Вдруг застолье разразилось громкими приветственными криками. Из боковой комнаты, где трудились четыре повара, появилось четыре человека. Они несли тушу бычка, зажаренного на вертеле, и, подняв ее над головами бражников, водрузили на середину стола. Голову быка принесли отдельно и надели на длинное железное копье, воткнутое в пол. Еще более громким криком встретили этих четверых, когда они вновь появились с новой ношей. На этот раз они несли тушу лошади. Она тоже была зажарена, и ребра ее торчали, как растопыренные пальцы руки. Жареную лошадь тоже водрузили на столе, а ее голову — на второе копье рядом с бычьей. Потом повара ушли, и дружина принялась за еду, отрезая кинжалами куски мяса и передавая их вдоль стола.
— Слава богам, что мы все еще можем есть настоящее мясо в праздничные дни, что бы ни говорили эти белые, как лилии, священники, — заявил, ни к кому в особенности не обращаясь, волосатый старый воин, упоенно жуя; борода его уже была усыпана ошметками конины. — Священники Белого Христа запрещают своим приверженцам есть конину — вот ведь бессмыслица. Не могу понять, отчего они не запрещают баранину, хотя столько времени тратят на болтовню о божьем агнце.

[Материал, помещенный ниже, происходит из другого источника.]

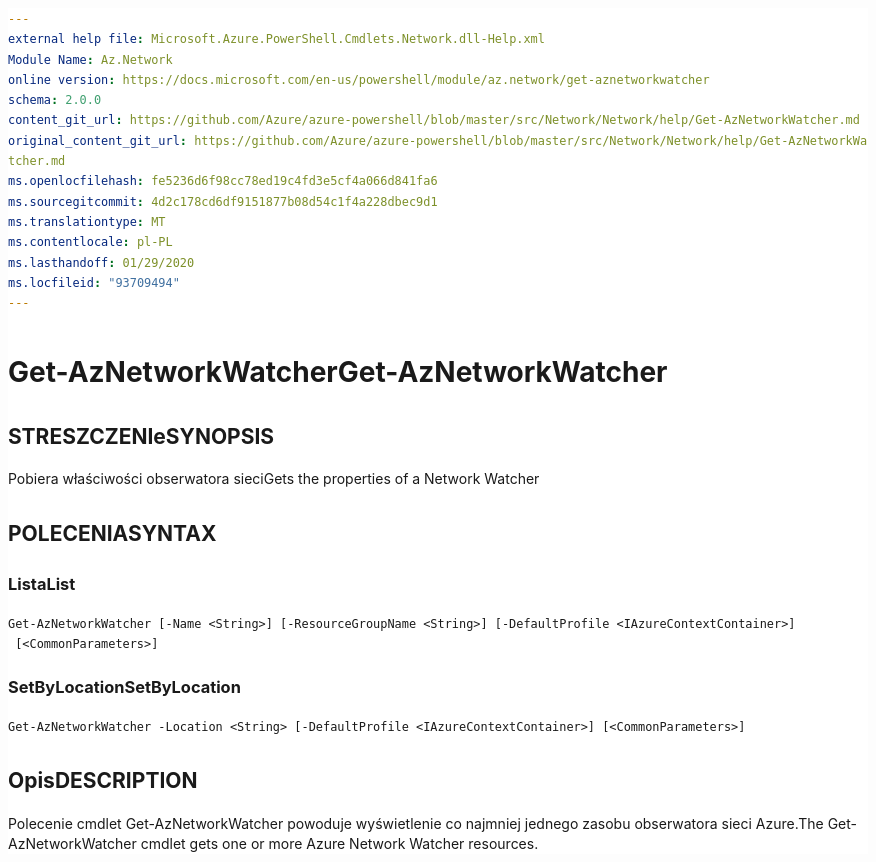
 ```yaml
---
external help file: Microsoft.Azure.PowerShell.Cmdlets.Network.dll-Help.xml
Module Name: Az.Network
online version: https://docs.microsoft.com/en-us/powershell/module/az.network/get-aznetworkwatcher
schema: 2.0.0
content_git_url: https://github.com/Azure/azure-powershell/blob/master/src/Network/Network/help/Get-AzNetworkWatcher.md
original_content_git_url: https://github.com/Azure/azure-powershell/blob/master/src/Network/Network/help/Get-AzNetworkWatcher.md
ms.openlocfilehash: fe5236d6f98cc78ed19c4fd3e5cf4a066d841fa6
ms.sourcegitcommit: 4d2c178cd6df9151877b08d54c1f4a228dbec9d1
ms.translationtype: MT
ms.contentlocale: pl-PL
ms.lasthandoff: 01/29/2020
ms.locfileid: "93709494"
---
```

# <span data-ttu-id="0bb3a-101">Get-AzNetworkWatcher</span><span class="sxs-lookup"><span data-stu-id="0bb3a-101">Get-AzNetworkWatcher</span></span>

## <span data-ttu-id="0bb3a-102">STRESZCZENIe</span><span class="sxs-lookup"><span data-stu-id="0bb3a-102">SYNOPSIS</span></span>
<span data-ttu-id="0bb3a-103">Pobiera właściwości obserwatora sieci</span><span class="sxs-lookup"><span data-stu-id="0bb3a-103">Gets the properties of a Network Watcher</span></span>

## <span data-ttu-id="0bb3a-104">POLECENIA</span><span class="sxs-lookup"><span data-stu-id="0bb3a-104">SYNTAX</span></span>

### <span data-ttu-id="0bb3a-105">Lista</span><span class="sxs-lookup"><span data-stu-id="0bb3a-105">List</span></span>
```
Get-AzNetworkWatcher [-Name <String>] [-ResourceGroupName <String>] [-DefaultProfile <IAzureContextContainer>]
 [<CommonParameters>]
```

### <span data-ttu-id="0bb3a-106">SetByLocation</span><span class="sxs-lookup"><span data-stu-id="0bb3a-106">SetByLocation</span></span>
```
Get-AzNetworkWatcher -Location <String> [-DefaultProfile <IAzureContextContainer>] [<CommonParameters>]
```

## <span data-ttu-id="0bb3a-107">Opis</span><span class="sxs-lookup"><span data-stu-id="0bb3a-107">DESCRIPTION</span></span>
<span data-ttu-id="0bb3a-108">Polecenie cmdlet Get-AzNetworkWatcher powoduje wyświetlenie co najmniej jednego zasobu obserwatora sieci Azure.</span><span class="sxs-lookup"><span data-stu-id="0bb3a-108">The Get-AzNetworkWatcher cmdlet gets one or more Azure Network Watcher resources.</span></span>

Когда челюсти приустали молоть, я заметил, что повара и другие служителя ушли из трапезной. Остались только телохранители и их кравчие. Потом я заметил, как Торкель кивнул впавшему в немилость дружиннику, сидевшему в конце стола. Это, похоже, был знак, заранее обговоренный, потому что человек встал со своего места и прошел к двустворчатой входной двери. Закрыв ее, он взял деревянный засов и вставил в два паза в дверной раме. Теперь дверь была накрепко заперта изнутри. Что бы дальше ни происходило в трапезной, это явно будет делом тайным.
Кто-то постучал по столу рукоятью меча, призывая к молчанию. Молчание пало на собравшееся общество, и в этой тишине возник некий звук, который в последний раз я слышал в Ирландии три года тому назад, на пиршестве одного из мелких ирландских королей. Это было жуткое стенание. Поначалу оно кажется неземным, без ритма или мелодии, пока не вслушаешься внимательно. От этого звука волосы встают дыбом на затылке — от навязчивого звука одинокой волынки. Я прислушался, пытаясь определить, откуда доносится звук. Исходил он как будто из боковой клети, где до того работали повара. Я глядел в ту сторону, когда в двери явилась фигура, при виде которой кровь бросилась мне в голову. То был мужчина, чья голова была полностью сокрыта под ужасающей личиной, сделанной из позолоченной плетушки. Личина укрывала его до самых плеч, лишь для глаз были отверстия, чтобы он мог видеть, куда ступает, входя в палату. У этого человека была голова огромной птицы.
А в том, что это мужчина, сомневаться не приходилось, ибо, если не считать маски, был он совершенно голый.
Я сразу же понял, кого он представляет. В каждой руке он держал по длинному копью — то было ясеневое копье Одина, именуемое «Гунгнир», бьющее без промаха.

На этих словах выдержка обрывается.